1.Data Cleaning with Spreadsheets

For this case study data, I was able to upload each file constituting the dataset with Excel, and used some of its functions specifically to remove duplicates, leading, trailing and repeated spaces in the data. Moreover, i chose to work on the major core functions and characters of the Bellabeat App such as the users’ daily activities with respect to calories burnt by each users, and their respective body-mass-index. Hence, no duplicate was found in the dataset as indicated in the image below.

2.Setting my environment in R, to getting the summary of each dataset files respectively

Notes: Setting my R environment by loading the ‘tidyverse’ and other useful packages for data analysis and visualizations.

library(tidyverse)
## ── Attaching packages ─────────────────────────────────────── tidyverse 1.3.2 ──
## ✔ ggplot2 3.3.6      ✔ purrr   0.3.5 
## ✔ tibble  3.1.8      ✔ dplyr   1.0.10
## ✔ tidyr   1.2.1      ✔ stringr 1.4.1 
## ✔ readr   2.1.3      ✔ forcats 0.5.2
## Warning: package 'purrr' was built under R version 4.2.2
## ── Conflicts ────────────────────────────────────────── tidyverse_conflicts() ──
## ✖ dplyr::filter() masks stats::filter()
## ✖ dplyr::lag()    masks stats::lag()
library(dplyr)
library(tidyr)
library(here)
## here() starts at C:/Users/MOSES OLUFEMI/Desktop/DOWNLOADED DATA/FitBase_Analysis
library(ggplot2)
library(colorspace)
library(readr)
dailyActivity_merged <-read_csv("dailyActivity_merged.csv")
## Rows: 940 Columns: 15
## ── Column specification ────────────────────────────────────────────────────────
## Delimiter: ","
## chr  (1): ActivityDate
## dbl (14): Id, TotalSteps, TotalDistance, TrackerDistance, LoggedActivitiesDi...
## 
## ℹ Use `spec()` to retrieve the full column specification for this data.
## ℹ Specify the column types or set `show_col_types = FALSE` to quiet this message.
sleepDay_merged <-read_csv("sleepDay_merged.csv")
## Rows: 413 Columns: 5
## ── Column specification ────────────────────────────────────────────────────────
## Delimiter: ","
## chr (1): SleepDay
## dbl (4): Id, TotalSleepRecords, TotalMinutesAsleep, TotalTimeInBed
## 
## ℹ Use `spec()` to retrieve the full column specification for this data.
## ℹ Specify the column types or set `show_col_types = FALSE` to quiet this message.
weightLogInfo_merged <-read_csv("weightLogInfo_merged.csv")
## Rows: 67 Columns: 8
## ── Column specification ────────────────────────────────────────────────────────
## Delimiter: ","
## chr (1): Date
## dbl (6): Id, WeightKg, WeightPounds, Fat, BMI, LogId
## lgl (1): IsManualReport
## 
## ℹ Use `spec()` to retrieve the full column specification for this data.
## ℹ Specify the column types or set `show_col_types = FALSE` to quiet this message.
ggsave("dailyActivity_merged2.png")
## Saving 7 x 5 in image
ggsave("Immobility_Pattern.png")
## Saving 7 x 5 in image
ggsave("sleepDay_merged.png")
## Saving 7 x 5 in image
ggsave("DailyActivity.png")
## Saving 7 x 5 in image

Analyse

As this analysis is concerned, i can observe and assume that most users live a sedentary lifestyle.
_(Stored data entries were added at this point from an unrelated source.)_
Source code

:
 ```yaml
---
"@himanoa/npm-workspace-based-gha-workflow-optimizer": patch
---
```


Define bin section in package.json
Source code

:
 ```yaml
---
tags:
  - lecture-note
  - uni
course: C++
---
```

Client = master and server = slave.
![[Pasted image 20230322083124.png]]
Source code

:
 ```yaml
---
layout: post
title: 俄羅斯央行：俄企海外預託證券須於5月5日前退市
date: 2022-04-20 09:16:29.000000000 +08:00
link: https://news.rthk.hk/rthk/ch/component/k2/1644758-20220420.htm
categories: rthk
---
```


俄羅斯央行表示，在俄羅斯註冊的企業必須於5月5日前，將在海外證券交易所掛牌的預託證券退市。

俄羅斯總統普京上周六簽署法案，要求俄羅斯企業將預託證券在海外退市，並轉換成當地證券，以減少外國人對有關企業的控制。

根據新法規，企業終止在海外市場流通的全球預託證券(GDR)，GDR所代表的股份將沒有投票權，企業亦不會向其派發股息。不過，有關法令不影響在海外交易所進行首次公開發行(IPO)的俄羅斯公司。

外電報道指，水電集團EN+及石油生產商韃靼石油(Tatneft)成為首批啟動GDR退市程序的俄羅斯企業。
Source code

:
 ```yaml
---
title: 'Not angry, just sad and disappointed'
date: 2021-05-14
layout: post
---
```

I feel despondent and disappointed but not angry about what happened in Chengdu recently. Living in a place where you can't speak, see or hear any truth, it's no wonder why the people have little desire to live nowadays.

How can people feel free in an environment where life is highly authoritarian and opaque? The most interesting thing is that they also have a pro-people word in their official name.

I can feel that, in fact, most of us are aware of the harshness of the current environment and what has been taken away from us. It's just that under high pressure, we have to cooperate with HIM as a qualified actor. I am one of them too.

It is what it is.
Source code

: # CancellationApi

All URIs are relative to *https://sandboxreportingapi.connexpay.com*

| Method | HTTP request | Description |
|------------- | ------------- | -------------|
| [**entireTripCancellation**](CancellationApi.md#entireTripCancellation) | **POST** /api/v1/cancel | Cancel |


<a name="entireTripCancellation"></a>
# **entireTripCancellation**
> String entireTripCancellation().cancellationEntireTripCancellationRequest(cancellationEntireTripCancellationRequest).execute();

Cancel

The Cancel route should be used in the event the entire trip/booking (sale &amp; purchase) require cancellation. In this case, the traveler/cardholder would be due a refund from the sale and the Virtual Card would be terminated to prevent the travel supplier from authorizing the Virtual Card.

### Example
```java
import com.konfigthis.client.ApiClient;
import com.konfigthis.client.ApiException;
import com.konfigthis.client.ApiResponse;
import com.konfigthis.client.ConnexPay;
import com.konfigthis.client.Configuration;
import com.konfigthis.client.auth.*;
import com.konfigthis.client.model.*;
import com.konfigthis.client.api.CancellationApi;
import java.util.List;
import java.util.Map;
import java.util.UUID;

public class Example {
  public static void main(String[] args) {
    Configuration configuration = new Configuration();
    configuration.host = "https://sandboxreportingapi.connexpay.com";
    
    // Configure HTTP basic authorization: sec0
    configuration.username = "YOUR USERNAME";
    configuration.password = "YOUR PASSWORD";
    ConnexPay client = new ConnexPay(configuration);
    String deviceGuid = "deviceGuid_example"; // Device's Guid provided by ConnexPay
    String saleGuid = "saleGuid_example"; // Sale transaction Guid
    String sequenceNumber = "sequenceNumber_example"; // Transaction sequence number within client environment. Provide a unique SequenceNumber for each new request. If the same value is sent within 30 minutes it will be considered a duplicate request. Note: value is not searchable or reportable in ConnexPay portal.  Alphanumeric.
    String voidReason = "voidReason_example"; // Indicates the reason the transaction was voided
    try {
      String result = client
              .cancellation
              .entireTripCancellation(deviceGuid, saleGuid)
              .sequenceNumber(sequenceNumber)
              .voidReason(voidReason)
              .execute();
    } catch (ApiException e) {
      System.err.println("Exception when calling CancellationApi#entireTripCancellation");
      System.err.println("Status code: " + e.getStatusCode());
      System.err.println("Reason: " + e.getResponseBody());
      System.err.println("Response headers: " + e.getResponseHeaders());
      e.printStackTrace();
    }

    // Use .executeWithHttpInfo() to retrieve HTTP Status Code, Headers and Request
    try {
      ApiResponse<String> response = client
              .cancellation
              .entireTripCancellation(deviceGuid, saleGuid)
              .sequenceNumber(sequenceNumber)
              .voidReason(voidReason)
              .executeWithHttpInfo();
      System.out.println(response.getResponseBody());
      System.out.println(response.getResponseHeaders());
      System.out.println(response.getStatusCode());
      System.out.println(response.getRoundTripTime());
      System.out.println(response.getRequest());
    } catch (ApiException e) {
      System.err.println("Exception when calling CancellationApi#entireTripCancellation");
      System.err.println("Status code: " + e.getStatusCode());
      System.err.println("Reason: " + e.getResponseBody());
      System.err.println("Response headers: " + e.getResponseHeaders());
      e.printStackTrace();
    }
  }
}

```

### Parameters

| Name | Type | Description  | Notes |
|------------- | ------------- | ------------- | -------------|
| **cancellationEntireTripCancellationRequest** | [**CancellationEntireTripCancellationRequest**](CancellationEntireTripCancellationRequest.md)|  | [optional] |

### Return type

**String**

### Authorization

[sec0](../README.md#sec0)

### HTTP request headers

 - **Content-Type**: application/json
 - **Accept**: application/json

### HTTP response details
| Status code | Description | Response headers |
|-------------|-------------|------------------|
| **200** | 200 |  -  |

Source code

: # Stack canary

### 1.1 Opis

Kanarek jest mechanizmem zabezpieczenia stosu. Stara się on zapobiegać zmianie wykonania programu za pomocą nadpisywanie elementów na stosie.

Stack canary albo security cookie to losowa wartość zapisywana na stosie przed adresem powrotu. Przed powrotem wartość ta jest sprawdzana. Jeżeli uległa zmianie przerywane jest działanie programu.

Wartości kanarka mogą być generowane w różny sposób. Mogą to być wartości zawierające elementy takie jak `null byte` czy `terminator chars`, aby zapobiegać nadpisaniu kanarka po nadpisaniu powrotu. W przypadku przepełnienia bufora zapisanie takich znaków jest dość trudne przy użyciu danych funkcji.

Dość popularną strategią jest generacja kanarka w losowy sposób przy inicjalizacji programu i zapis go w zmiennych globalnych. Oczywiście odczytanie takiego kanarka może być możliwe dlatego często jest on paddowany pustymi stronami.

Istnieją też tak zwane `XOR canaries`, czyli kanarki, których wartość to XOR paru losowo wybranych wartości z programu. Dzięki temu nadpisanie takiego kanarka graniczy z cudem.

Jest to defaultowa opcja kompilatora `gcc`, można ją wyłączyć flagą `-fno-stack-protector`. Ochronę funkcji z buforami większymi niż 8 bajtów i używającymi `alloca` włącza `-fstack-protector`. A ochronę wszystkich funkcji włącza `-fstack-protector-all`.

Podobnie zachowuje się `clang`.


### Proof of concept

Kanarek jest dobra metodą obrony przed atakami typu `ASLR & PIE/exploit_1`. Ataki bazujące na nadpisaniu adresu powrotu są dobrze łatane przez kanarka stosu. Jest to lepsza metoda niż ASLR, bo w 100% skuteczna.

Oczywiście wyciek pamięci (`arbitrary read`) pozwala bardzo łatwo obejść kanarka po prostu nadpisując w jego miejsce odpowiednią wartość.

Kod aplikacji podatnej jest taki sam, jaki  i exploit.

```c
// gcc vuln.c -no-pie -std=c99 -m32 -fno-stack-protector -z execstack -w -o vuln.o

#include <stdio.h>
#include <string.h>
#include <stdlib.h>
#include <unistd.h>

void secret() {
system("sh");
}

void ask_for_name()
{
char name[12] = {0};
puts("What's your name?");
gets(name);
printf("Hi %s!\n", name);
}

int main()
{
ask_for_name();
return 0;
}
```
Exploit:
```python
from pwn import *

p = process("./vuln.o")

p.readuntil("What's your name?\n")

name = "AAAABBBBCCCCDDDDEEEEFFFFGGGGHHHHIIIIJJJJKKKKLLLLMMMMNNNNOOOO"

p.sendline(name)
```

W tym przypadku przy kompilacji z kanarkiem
But to confirm this, we need to do some analyses and then preview users’ daily activity patterns in the respective dataset files.

str(dailyActivity_merged)
## spec_tbl_df [940 × 15] (S3: spec_tbl_df/tbl_df/tbl/data.frame)
##  $ Id                      : num [1:940] 1.5e+09 1.5e+09 1.5e+09 1.5e+09 1.5e+09 ...
##  $ ActivityDate            : chr [1:940] "4/12/2016" "4/13/2016" "4/14/2016" "4/15/2016" ...
##  $ TotalSteps              : num [1:940] 13162 10735 10460 9762 12669 ...
##  $ TotalDistance           : num [1:940] 8.5 6.97 6.74 6.28 8.16 ...
##  $ TrackerDistance         : num [1:940] 8.5 6.97 6.74 6.28 8.16 ...
##  $ LoggedActivitiesDistance: num [1:940] 0 0 0 0 0 0 0 0 0 0 ...
##  $ VeryActiveDistance      : num [1:940] 1.88 1.57 2.44 2.14 2.71 ...
##  $ ModeratelyActiveDistance: num [1:940] 0.55 0.69 0.4 1.26 0.41 ...
##  $ LightActiveDistance     : num [1:940] 6.06 4.71 3.91 2.83 5.04 ...
##  $ SedentaryActiveDistance : num [1:940] 0 0 0 0 0 0 0 0 0 0 ...
##  $ VeryActiveMinutes       : num [1:940] 25 21 30 29 36 38 42 50 28 19 ...
##  $ FairlyActiveMinutes     : num [1:940] 13 19 11 34 10 20 16 31 12 8 ...
##  $ LightlyActiveMinutes    : num [1:940] 328 217 181 209 221 164 233 264 205 211 ...
##  $ SedentaryMinutes        : num [1:940] 728 776 1218 726 773 ...
##  $ Calories                : num [1:940] 1985 1797 1776 1745 1863 ...
##  - attr(*, "spec")=
##   .. cols(
##   ..   Id = col_double(),
##   ..   ActivityDate = col_character(),
##   ..   TotalSteps = col_double(),
##   ..   TotalDistance = col_double(),
##   ..   TrackerDistance = col_double(),
##   ..   LoggedActivitiesDistance = col_double(),
##   ..   VeryActiveDistance = col_double(),
##   ..   ModeratelyActiveDistance = col_double(),
##   ..   LightActiveDistance = col_double(),
##   ..   SedentaryActiveDistance = col_double(),
##   ..   VeryActiveMinutes = col_double(),
##   ..   FairlyActiveMinutes = col_double(),
##   ..   LightlyActiveMinutes = col_double(),
##   ..   SedentaryMinutes = col_double(),
##   ..   Calories = col_double()
##   .. )
##  - attr(*, "problems")=<externalptr>
colnames(dailyActivity_merged)
##  [1] "Id"                       "ActivityDate"            
##  [3] "TotalSteps"               "TotalDistance"           
##  [5] "TrackerDistance"          "LoggedActivitiesDistance"
##  [7] "VeryActiveDistance"       "ModeratelyActiveDistance"
##  [9] "LightActiveDistance"      "SedentaryActiveDistance" 
## [11] "VeryActiveMinutes"        "FairlyActiveMinutes"     
## [13] "LightlyActiveMinutes"     "SedentaryMinutes"        
## [15] "Calories"

The ‘dailyActivity_merged’ file contains 940 rows and 15 columns, with column names Id, ActivityDate, TotalSteps, TotalDistance, etc.

str(sleepDay_merged)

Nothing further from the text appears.